Showing posts with label BitLocker. Show all posts
Showing posts with label BitLocker. Show all posts

Friday, May 26, 2017

Microsoft BitLocker saga..

This is the classic example of getting out of one problem and getting into another.

I had the virus problem (probably the ransomeware except that I did not click on any link and the threatening page did not go away after a reboot, etc.) on my Toshiba tablet with Windows 10 and decided to System Reset to clean the tablet. It went through the process and now requesting entering of a recovery key. There is a Key ID on the tablet (8 alphanumeric characters) and if I try to enter I get a basic numeric keypad like on a calculator with keys marked with only numbers.
It may work if I can enter. But how can I enter this 8 character ID using this calculator-like numeric keypad? and Drive Label with a date.

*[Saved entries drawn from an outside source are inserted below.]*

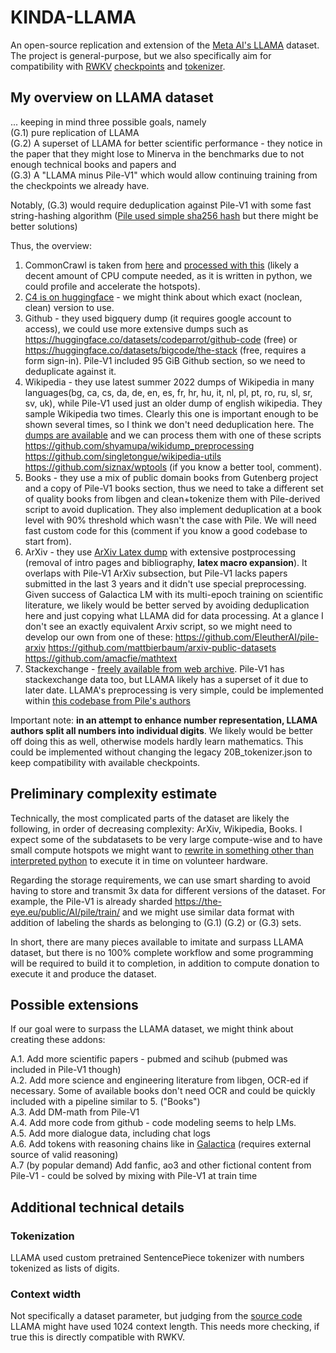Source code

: # KINDA-LLAMA
An open-source replication and extension of the [Meta AI's LLAMA](https://research.facebook.com/file/1574548786327032/LLaMA--Open-and-Efficient-Foundation-Language-Models.pdf) dataset. The project is general-purpose, but we also specifically aim for compatibility with [RWKV](https://github.com/BlinkDL/RWKV-LM) [checkpoints](https://huggingface.co/BlinkDL/rwkv-4-pile-14b/tree/main) and [tokenizer](https://github.com/BlinkDL/RWKV-LM/blob/main/RWKV-v4neo/20B_tokenizer.json).

## My overview on LLAMA dataset
... keeping in mind three possible goals, namely<br>
(G.1) pure replication of LLAMA<br>
(G.2) A superset of LLAMA for better scientific performance - they notice in the paper that they might lose to Minerva in the benchmarks due to not enough technical books and papers and<br>
(G.3) A "LLAMA minus Pile-V1" which would allow continuing training from the checkpoints we already have.<br>

Notably, (G.3) would require deduplication against Pile-V1 with some fast string-hashing algorithm ([Pile used simple sha256 hash](https://github.com/EleutherAI/the-pile/blob/master/processing_scripts/dedupe_train.py) but there might be better solutions)

Thus, the overview:

1. CommonCrawl is taken from [here](https://commoncrawl.org/the-data/get-started/) and [processed with this](https://github.com/facebookresearch/cc_net) (likely a decent amount of CPU compute needed, as it is written in python, we could profile and accelerate the hotspots).
2. [C4 is on huggingface](https://huggingface.co/datasets/allenai/c4) - we might think about which exact (noclean, clean) version to use.
3. Github - they used bigquery dump (it requires google account to access), we could use more extensive dumps such as https://huggingface.co/datasets/codeparrot/github-code (free) or https://huggingface.co/datasets/bigcode/the-stack (free, requires a form sign-in). Pile-V1 included 95 GiB Github section, so we need to deduplicate against it.
4. Wikipedia - they use latest summer 2022 dumps of Wikipedia in many languages(bg, ca, cs, da, de, en, es, fr, hr, hu, it, nl, pl, pt, ro, ru, sl, sr, sv, uk), while Pile-V1 used just an older dump of english wikipedia. They sample Wikipedia two times. Clearly this one is important enough to be shown several times, so I think we don't need deduplication here. The [dumps are available](https://dumps.wikimedia.org/backup-index.html) and we can process them with one of these scripts https://github.com/shyamupa/wikidump_preprocessing https://github.com/singletongue/wikipedia-utils https://github.com/siznax/wptools (if you know a better tool, comment).
5. Books - they use a mix of public domain books from Gutenberg project and a copy of Pile-V1 books section, thus we need to take a different set of quality books from libgen and clean+tokenize them with Pile-derived script to avoid duplication. They also implement deduplication at a book level with 90% threshold which wasn't the case with Pile. We will need fast custom code for this (comment if you know a good codebase to start from).
6. ArXiv - they use [ArXiv Latex dump](https://info.arxiv.org/help/bulk_data_s3.html) with extensive postprocessing (removal of intro pages and bibliography, **latex macro expansion**). It overlaps with Pile-V1 ArXiv subsection, but Pile-V1 lacks papers submitted in the last 3 years and it didn't use special preprocessing. Given success of Galactica LM with its multi-epoch training on scientific literature, we likely would be better served by avoiding deduplication here and just copying what LLAMA did for data processing. At a glance I don't see an exactly equivalent Arxiv script, so we might need to develop our own from one of these: https://github.com/EleutherAI/pile-arxiv https://github.com/mattbierbaum/arxiv-public-datasets https://github.com/amacfie/mathtext
7. Stackexchange - [freely available from web archive](https://archive.org/details/stackexchange). Pile-V1 has stackexchange data too, but LLAMA likely has a superset of it due to later date. LLAMA's preprocessing is very simple, could be implemented within [this codebase from Pile's authors](https://github.com/EleutherAI/stackexchange-dataset)

Important note: **in an attempt to enhance number representation, LLAMA authors split all numbers into individual digits**. We likely would be better off doing this as well, otherwise models hardly learn mathematics. This could be implemented without changing the legacy 20B_tokenizer.json to keep compatibility with available checkpoints.

## Preliminary complexity estimate

Technically, the most complicated parts of the dataset are likely the following, in order of decreasing complexity: ArXiv, Wikipedia, Books. I expect some of the subdatasets to be very large compute-wise and to have small compute hotspots we might want to [rewrite in something other than interpreted python](https://github.com/exaloop/codon) to execute it in time on volunteer hardware.

Regarding the storage requirements, we can use smart sharding to avoid having to store and transmit 3x data for different versions of the dataset. For example, the Pile-V1 is already sharded https://the-eye.eu/public/AI/pile/train/ and we might use similar data format with addition of labeling the shards as belonging to (G.1) (G.2) or (G.3) sets.

In short, there are many pieces available to imitate and surpass LLAMA dataset, but there is no 100% complete workflow and some programming will be required to build it to completion, in addition to compute donation to execute it and produce the dataset.

## Possible extensions

If our goal were to surpass the LLAMA dataset, we might think about creating these addons:<br>

A.1. Add more scientific papers - pubmed and scihub (pubmed was included in Pile-V1 though)<br>
A.2. Add more science and engineering literature from libgen, OCR-ed if necessary. Some of available books don't need OCR and could be quickly included with a pipeline similar to 5. ("Books")<br>
A.3. Add DM-math from Pile-V1<br>
A.4. Add more code from github - code modeling seems to help LMs.<br>
A.5. Add more dialogue data, including chat logs<br>
A.6. Add <work></work> tokens with reasoning chains like in [Galactica](https://arxiv.org/abs/2211.09085) (requires external source of valid reasoning)<br>
A.7 (by popular demand) Add fanfic, ao3 and other fictional content from Pile-V1 - could be solved by mixing with Pile-V1 at train time<br>

## Additional technical details

### Tokenization

LLAMA used custom pretrained SentencePiece tokenizer with numbers tokenized as lists of digits.

### Context width

Not specifically a dataset parameter, but judging from the [source code](https://github.com/facebookresearch/llama/blob/1076b9c51c77ad06e9d7ba8a4c6df775741732bd/llama/model.py) LLAMA might have used 1024 context length. This needs more checking, if true this is directly compatible with RWKV.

The tablet is on a Wi-Fi network with 3 other laptops (two running Windows 10 Pro and the other Windows 7 Pro)

It turns out that I am supposed to have a key and what was shown above was the KeyID (only the first part of it). The key itself is all numeric with 48 characters.

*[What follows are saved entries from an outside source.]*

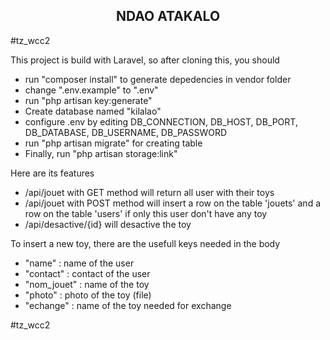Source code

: <h2 style="text-align: center;">
    NDAO ATAKALO
</h2>
<p>
    #tz_wcc2
</p>
<p>
    This project is build with Laravel, so after cloning this, you should
</p>
<ul>
    <li>run "composer install" to generate depedencies in vendor folder</li>
    <li>change ".env.example" to ".env"</li>
    <li>run "php artisan key:generate"</li>
    <li>Create database named "kilalao"</li>
    <li>configure .env by editing DB_CONNECTION, DB_HOST, DB_PORT, DB_DATABASE, DB_USERNAME, DB_PASSWORD</li><li>run "php artisan migrate" for creating table</li>
    <li>Finally, run "php artisan storage:link"</li>
</ul>
<p>Here are its features</p>
<ul>
    <li> /api/jouet with GET method will return all user with their toys</li>
    <li> /api/jouet with POST method will insert a row on the table 'jouets' and a row on the table 'users'  if only this user don't have any toy</li>
    <li> /api/desactive/{id} will desactive the toy</li>
</ul>
<p>To insert a new toy, there are the usefull keys needed in the body</p>
<ul>
    <li>"name" : name of the user</li>
    <li>"contact" : contact of the user</li>
    <li>"nom_jouet" : name of the toy</li>
    <li>"photo" : photo of the toy (file)</li>
    <li>"echange" : name of the toy needed for exchange</li>
</ul>
<p>
    #tz_wcc2
</p>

Finally I used the manage-bde commandline command to see what is going on.
Finally using manage-bde, I could find out that I have only the recovery key id without a recovery key.


What surprises me is that I never meddled with BitLocker as I do not have great secrets to guard. How come the BitLocker was locked in the first place? I toook the tablet to the Microsoft Store where they might be able to find some thing.

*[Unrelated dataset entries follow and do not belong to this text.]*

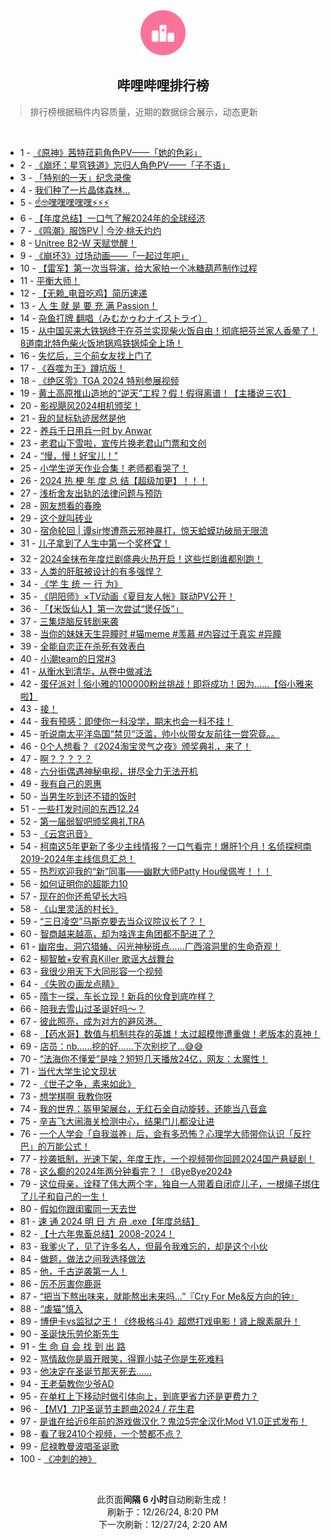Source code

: <div align="center">
    <img src="./assets/icon_rank.png" alt="logo" />
    <h2>哔哩哔哩排行榜</h>
</div>

> 排行榜根据稿件内容质量，近期的数据综合展示，动态更新

<br />

<ul><li><span>1 - <a href=https://www.bilibili.com/BV1t9koYHEW4 target=_blank>《原神》茜特菈莉角色PV——「她的色彩」</a></span></li><li><span>2 - <a href=https://www.bilibili.com/BV13XCGYMEK8 target=_blank>《崩坏：星穹铁道》忘归人角色PV——「子不语」</a></span></li><li><span>3 - <a href=https://www.bilibili.com/BV13RC5YyEuA target=_blank>「特别的一天」纪念录像</a></span></li><li><span>4 - <a href=https://www.bilibili.com/BV1xpCGYZEd3 target=_blank>我们种了一片晶体森林...</a></span></li><li><span>5 - <a href=https://www.bilibili.com/BV1G3kQY1EEt target=_blank>☝🤓嘿嘿嘿嘿嘿⚡⚡⚡</a></span></li><li><span>6 - <a href=https://www.bilibili.com/BV1ttk9YkEVx target=_blank>【年度总结】一口气了解2024年的全球经济</a></span></li><li><span>7 - <a href=https://www.bilibili.com/BV1A1CaYyEUP target=_blank>《鸣潮》服饰PV&nbsp;|&nbsp;今汐·桃夭灼灼</a></span></li><li><span>8 - <a href=https://www.bilibili.com/BV17rCGY1Ebe target=_blank>Unitree&nbsp;B2-W&nbsp;天赋觉醒！</a></span></li><li><span>9 - <a href=https://www.bilibili.com/BV1aBkRY9Eea target=_blank>《崩坏3》过场动画——「一起过年吧」</a></span></li><li><span>10 - <a href=https://www.bilibili.com/BV1jukdYYEJj target=_blank>【雷军】第一次当导演，给大家拍一个冰糖葫芦制作过程</a></span></li><li><span>11 - <a href=https://www.bilibili.com/BV1f8k1YMERG target=_blank>平衡大师！</a></span></li><li><span>12 - <a href=https://www.bilibili.com/BV12XkRY5EiQ target=_blank>【无赖_电音吃鸡】简历速递</a></span></li><li><span>13 - <a href=https://www.bilibili.com/BV13kCKYDEqB target=_blank>人&nbsp;生&nbsp;就&nbsp;是&nbsp;要&nbsp;充&nbsp;满&nbsp;Passion！</a></span></li><li><span>14 - <a href=https://www.bilibili.com/BV1WuCwYoEnc target=_blank>杂鱼打牌&nbsp;翻唱（みむかゥわナイストライ）</a></span></li><li><span>15 - <a href=https://www.bilibili.com/BV1Jwk9Y8EVC target=_blank>从中国买来大铁锅终于在芬兰实现柴火饭自由！彻底把芬兰家人香晕了！8道南北特色柴火饭地锅鸡铁锅炖全上场！</a></span></li><li><span>16 - <a href=https://www.bilibili.com/BV1unkQYzE8b target=_blank>失忆后，三个前女友找上门了</a></span></li><li><span>17 - <a href=https://www.bilibili.com/BV12okoYJEtJ target=_blank>《吞噬为王》蹲坑版！</a></span></li><li><span>18 - <a href=https://www.bilibili.com/BV1UMqdYvENF target=_blank>《绝区零》TGA&nbsp;2024&nbsp;特别参展视频</a></span></li><li><span>19 - <a href=https://www.bilibili.com/BV1MbkdYSEUw target=_blank>黄土高原推山造地的“逆天”工程？假！假得离谱！【主播说三农】</a></span></li><li><span>20 - <a href=https://www.bilibili.com/BV1M4k9YVEiE target=_blank>影视飓风2024相机颁奖！</a></span></li><li><span>21 - <a href=https://www.bilibili.com/BV1arkRYQE7g target=_blank>我的鼠标轨迹居然是他</a></span></li><li><span>22 - <a href=https://www.bilibili.com/BV1wVCVY9EsN target=_blank>养兵千日用兵一时&nbsp;by&nbsp;Anwar</a></span></li><li><span>23 - <a href=https://www.bilibili.com/BV1cuC3YUEh9 target=_blank>老君山下雪啦，宣传片换老君山门票和文创</a></span></li><li><span>24 - <a href=https://www.bilibili.com/BV16DC3YSEo1 target=_blank>“慢，慢！好宝儿！”</a></span></li><li><span>25 - <a href=https://www.bilibili.com/BV1sSCwY8E5t target=_blank>小学生逆天作业合集！老师都看哭了！</a></span></li><li><span>26 - <a href=https://www.bilibili.com/BV1ozkSYmEpx target=_blank>2024&nbsp;热&nbsp;梗&nbsp;年&nbsp;度&nbsp;总&nbsp;结【超级加更】！！！</a></span></li><li><span>27 - <a href=https://www.bilibili.com/BV1dokdY8EFT target=_blank>浅析舍友出轨的法律问题与预防</a></span></li><li><span>28 - <a href=https://www.bilibili.com/BV1VqkRYxEG2 target=_blank>网友想看的春晚</a></span></li><li><span>29 - <a href=https://www.bilibili.com/BV1pek9YBEJw target=_blank>这个就叫砖业</a></span></li><li><span>30 - <a href=https://www.bilibili.com/BV1dXkdYAE3X target=_blank>宿命轮回&nbsp;|&nbsp;谭sir惨遭燕云邪神暴打，惊天蛤蟆功破局无限流</a></span></li><li><span>31 - <a href=https://www.bilibili.com/BV1QTCcYuEfZ target=_blank>儿子拿到了人生中第一个奖杯🏆！</a></span></li><li><span>32 - <a href=https://www.bilibili.com/BV1ZkkQYWEPi target=_blank>2024金抹布年度烂剧盛典火热开启！这些烂剧谁都别跑！</a></span></li><li><span>33 - <a href=https://www.bilibili.com/BV1VDCGYzEnQ target=_blank>人类的肝脏被设计的有多强悍？</a></span></li><li><span>34 - <a href=https://www.bilibili.com/BV1hHkdYsEQH target=_blank>《学&nbsp;生&nbsp;统&nbsp;一&nbsp;行&nbsp;为》</a></span></li><li><span>35 - <a href=https://www.bilibili.com/BV171C5YDEG2 target=_blank>《阴阳师》×TV动画《夏目友人帐》联动PV公开！</a></span></li><li><span>36 - <a href=https://www.bilibili.com/BV1q4kRYwEpJ target=_blank>「【米饭仙人】第一次尝试“煲仔饭”」</a></span></li><li><span>37 - <a href=https://www.bilibili.com/BV1rSkqYpE8L target=_blank>三集烧脑反转剧来袭</a></span></li><li><span>38 - <a href=https://www.bilibili.com/BV1xYCjYqEHR target=_blank>当你的妹妹天生异瞳时&nbsp;#猫meme&nbsp;#羡慕&nbsp;#内容过于真实&nbsp;#异瞳</a></span></li><li><span>39 - <a href=https://www.bilibili.com/BV1pDCVYbEdQ target=_blank>全能自恋正在杀死有效表白</a></span></li><li><span>40 - <a href=https://www.bilibili.com/BV1w6k9YeEcC target=_blank>小潮team的日常#3</a></span></li><li><span>41 - <a href=https://www.bilibili.com/BV1WWkiYHEKQ target=_blank>从衡水到清华，从卷中做减法</a></span></li><li><span>42 - <a href=https://www.bilibili.com/BV1xvkdY1EBz target=_blank>蛋仔派对&nbsp;|&nbsp;俗小雅的100000粉丝挑战！即将成功！因为……【俗小雅来啦】</a></span></li><li><span>43 - <a href=https://www.bilibili.com/BV1MrCPYCEC1 target=_blank>接！</a></span></li><li><span>44 - <a href=https://www.bilibili.com/BV1YVCjYnEda target=_blank>我有预感：即使你一科没学，期末也会一科不挂！</a></span></li><li><span>45 - <a href=https://www.bilibili.com/BV1RDk9YdEsE target=_blank>听说南太平洋岛国“禁贝”泛滥，帅小伙带女友前往一尝究竟。。</a></span></li><li><span>46 - <a href=https://www.bilibili.com/BV1SFCPYrEKX target=_blank>0个人想看？《2024淘宝灵气之夜》颁奖典礼，来了！</a></span></li><li><span>47 - <a href=https://www.bilibili.com/BV1FmkZYLEm3 target=_blank>啊？？？？？</a></span></li><li><span>48 - <a href=https://www.bilibili.com/BV1YYkXYJEPV target=_blank>六分街偶遇神秘电视，拼尽全力无法开机</a></span></li><li><span>49 - <a href=https://www.bilibili.com/BV1xHCGYbE8f target=_blank>我有自己的恩惠</a></span></li><li><span>50 - <a href=https://www.bilibili.com/BV1chCgY1Evt target=_blank>当男生吃到还不错的饭时</a></span></li><li><span>51 - <a href=https://www.bilibili.com/BV1TbkdYSEi4 target=_blank>一些打发时间的东西12.24</a></span></li><li><span>52 - <a href=https://www.bilibili.com/BV12bCNY6Efc target=_blank>第一届弱智吧颁奖典礼TRA</a></span></li><li><span>53 - <a href=https://www.bilibili.com/BV1spCGYZEyp target=_blank>《云宫迅音》</a></span></li><li><span>54 - <a href=https://www.bilibili.com/BV19UkQYJEUG target=_blank>柯南这5年更新了多少主线情报？一口气看完！爆肝1个月！名侦探柯南2019-2024年主线信息汇总！</a></span></li><li><span>55 - <a href=https://www.bilibili.com/BV1thkdYEENj target=_blank>热烈欢迎我的“新”同事——幽默大师Patty&nbsp;Hou侯佩岑！！！</a></span></li><li><span>56 - <a href=https://www.bilibili.com/BV19dkdYcE14 target=_blank>如何证明你的超能力10</a></span></li><li><span>57 - <a href=https://www.bilibili.com/BV1HfkXYaEFR target=_blank>现在的你还希望长大吗</a></span></li><li><span>58 - <a href=https://www.bilibili.com/BV1txCjYGEGA target=_blank>《山里灵活的村长》</a></span></li><li><span>59 - <a href=https://www.bilibili.com/BV1eLkdYbEWD target=_blank>“三日凌空”马斯克要去当众议院议长了？！</a></span></li><li><span>60 - <a href=https://www.bilibili.com/BV1iNCGYgEPd target=_blank>智商越来越高，却为啥连主角团都不配进了？</a></span></li><li><span>61 - <a href=https://www.bilibili.com/BV1wiC5YZEK7 target=_blank>幽帘虫、洞穴猎蝽、闪光神秘斑点……广西溶洞里的生命奇观！</a></span></li><li><span>62 - <a href=https://www.bilibili.com/BV1A3CPYNEfg target=_blank>柳智敏+安宥真Killer&nbsp;歌谣大战舞台</a></span></li><li><span>63 - <a href=https://www.bilibili.com/BV1U1CLYzEMf target=_blank>我很少用天下大同形容一个视频</a></span></li><li><span>64 - <a href=https://www.bilibili.com/BV1H6kdYGEtM target=_blank>《失败の画龙点睛》</a></span></li><li><span>65 - <a href=https://www.bilibili.com/BV15jkdYZEnQ target=_blank>隋卞一探，车长立现！新兵的伙食到底咋样？</a></span></li><li><span>66 - <a href=https://www.bilibili.com/BV1PsCGYtEQA target=_blank>陪我去雪山过圣诞好吗～？</a></span></li><li><span>67 - <a href=https://www.bilibili.com/BV1qkC5YXExD target=_blank>彼此照亮，成为对方的避风港。</a></span></li><li><span>68 - <a href=https://www.bilibili.com/BV14UkXYuENj target=_blank>【药水哥】数值与机制共存的英雄！太过超模惨遭重做！老版本的真神！</a></span></li><li><span>69 - <a href=https://www.bilibili.com/BV1fGC3Y1E8B target=_blank>店员：nb……挖的好……下次别挖了…😅😅</a></span></li><li><span>70 - <a href=https://www.bilibili.com/BV1PTCVYZEA6 target=_blank>“法海你不懂爱”是啥？短短几天播放24亿，网友：太魔性！</a></span></li><li><span>71 - <a href=https://www.bilibili.com/BV1zmkdYqEuH target=_blank>当代大学生论文现状</a></span></li><li><span>72 - <a href=https://www.bilibili.com/BV1JBCGYmEwC target=_blank>《世子之争，素来如此》</a></span></li><li><span>73 - <a href=https://www.bilibili.com/BV1EYCgYVESG target=_blank>想学棋啊&nbsp;我教你呀</a></span></li><li><span>74 - <a href=https://www.bilibili.com/BV1NvkdY1EZe target=_blank>我的世界：盔甲架展台，无红石全自动旋转，还能当八音盒</a></span></li><li><span>75 - <a href=https://www.bilibili.com/BV1CGCPYYEAM target=_blank>辛吉飞大闹海关检测中心，结果门儿都没让进</a></span></li><li><span>76 - <a href=https://www.bilibili.com/BV13XCGYMERv target=_blank>一个人学会「自我滋养」后，会有多恐怖？心理学大师带你认识「反拧巴」的万能公式！</a></span></li><li><span>77 - <a href=https://www.bilibili.com/BV1prk2YSETH target=_blank>抄袭抵制，光速下架，年度王炸，一个视频带你回顾2024国产悬疑剧！</a></span></li><li><span>78 - <a href=https://www.bilibili.com/BV1kxksYnEyp target=_blank>这么癫的2024年两分钟看完？！《ByeBye2024》</a></span></li><li><span>79 - <a href=https://www.bilibili.com/BV1UXkmYcEus target=_blank>这位母亲，诠释了伟大两个字，独自一人带着自闭症儿子，一根绳子绑住了儿子和自己的一生！</a></span></li><li><span>80 - <a href=https://www.bilibili.com/BV1fWC7YaEaL target=_blank>假如你跟闺蜜同一天去世</a></span></li><li><span>81 - <a href=https://www.bilibili.com/BV14pkQYMEKN target=_blank>速&nbsp;通&nbsp;2024&nbsp;明&nbsp;日&nbsp;方&nbsp;舟&nbsp;.exe【年度总结】</a></span></li><li><span>82 - <a href=https://www.bilibili.com/BV1VXkQYmEeH target=_blank>【十六年鬼畜总结】2008-2024！</a></span></li><li><span>83 - <a href=https://www.bilibili.com/BV14pC5YiEV2 target=_blank>我爹火了，见了许多名人，但最令我难忘的，却是这个小伙</a></span></li><li><span>84 - <a href=https://www.bilibili.com/BV1rEkRYqESJ target=_blank>做题，做法之间我选择做法</a></span></li><li><span>85 - <a href=https://www.bilibili.com/BV1qLkZYTEUD target=_blank>他，千古逆袭第一人！</a></span></li><li><span>86 - <a href=https://www.bilibili.com/BV1SHk9Y2EXM target=_blank>厉不厉害你鹿哥</a></span></li><li><span>87 - <a href=https://www.bilibili.com/BV1Lxk8YdEzp target=_blank>“把当下熬出味来，就能熬出未来吗…”『Cry&nbsp;For&nbsp;Me&amp;反方向的钟』</a></span></li><li><span>88 - <a href=https://www.bilibili.com/BV1jbCKY8EzQ target=_blank>“虐猫”慎入</a></span></li><li><span>89 - <a href=https://www.bilibili.com/BV1nvC5YbEZW target=_blank>博伊卡vs监狱之王！《终极格斗4》超燃打戏电影！肾上腺素飙升！</a></span></li><li><span>90 - <a href=https://www.bilibili.com/BV17XkdYPEEe target=_blank>圣诞快乐劳伦斯先生</a></span></li><li><span>91 - <a href=https://www.bilibili.com/BV1pGCPYYEXa target=_blank>生&nbsp;命&nbsp;自&nbsp;会&nbsp;找&nbsp;到&nbsp;出&nbsp;路</a></span></li><li><span>92 - <a href=https://www.bilibili.com/BV1PdkeYQE8B target=_blank>骂情敌你是眉开眼笑，得罪小姑子你是生死难料</a></span></li><li><span>93 - <a href=https://www.bilibili.com/BV1mCkXYkEYn target=_blank>他决定在圣诞节那天死去……</a></span></li><li><span>94 - <a href=https://www.bilibili.com/BV18ZCcYNELL target=_blank>王老菊教你少爷AD</a></span></li><li><span>95 - <a href=https://www.bilibili.com/BV1dNCGYgEAt target=_blank>在单杠上下移动时做引体向上，到底更省力还是更费力？</a></span></li><li><span>96 - <a href=https://www.bilibili.com/BV1C4CYY1Eas target=_blank>【MV】刀P圣诞节主题曲2024&nbsp;/&nbsp;花生君</a></span></li><li><span>97 - <a href=https://www.bilibili.com/BV19aCLYEEyH target=_blank>是谁在给近6年前的游戏做汉化？鬼泣5完全汉化Mod&nbsp;V1.0正式发布！</a></span></li><li><span>98 - <a href=https://www.bilibili.com/BV1JqCGYEERU target=_blank>看了我2410个视频，一个赞都不点？</a></span></li><li><span>99 - <a href=https://www.bilibili.com/BV1VJkZYeEm3 target=_blank>尼禄教曼波唱圣诞歌</a></span></li><li><span>100 - <a href=https://www.bilibili.com/BV1bcBNYwEJd target=_blank>《冲刺的神》</a></span></li></ul>

<br />

<p align=center>此页面<strong>间隔 6 小时</strong>自动刷新生成！<br>刷新于：12/26/24, 8:20 PM<br>下一次刷新：12/27/24, 2:20 AM</p>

 It is not I don't have a key, I believe there never was one!

It is still puzzling, that since I did not lock the machine with BitLocker, who did?

According to Microsoft Store, when I signed into Microsoft Account the BitLocker by default locks it. It did not seem credible to me. I did not get the impression the technician was fully conversant with BitLocker. I avoided BitLocker for the simple reason, I did not want another layer of complexity to my files/folder that do not contain sensitive information.

One of the members of Microsoft Forum provided some background information of BitLocker's evolution. This is what might have happenned (his words):

"Earlier, Microsoft used to enable bitlocker on the home version of windows if
A a microsoft account was used
B the computer fulfilled the hardware requirements (TPM chip, instant-go compatible).
That was quite an idea... they even shot the recovery key through the network in plain text - some german IT magazine ("IX") discovered that. By now, they stopped it."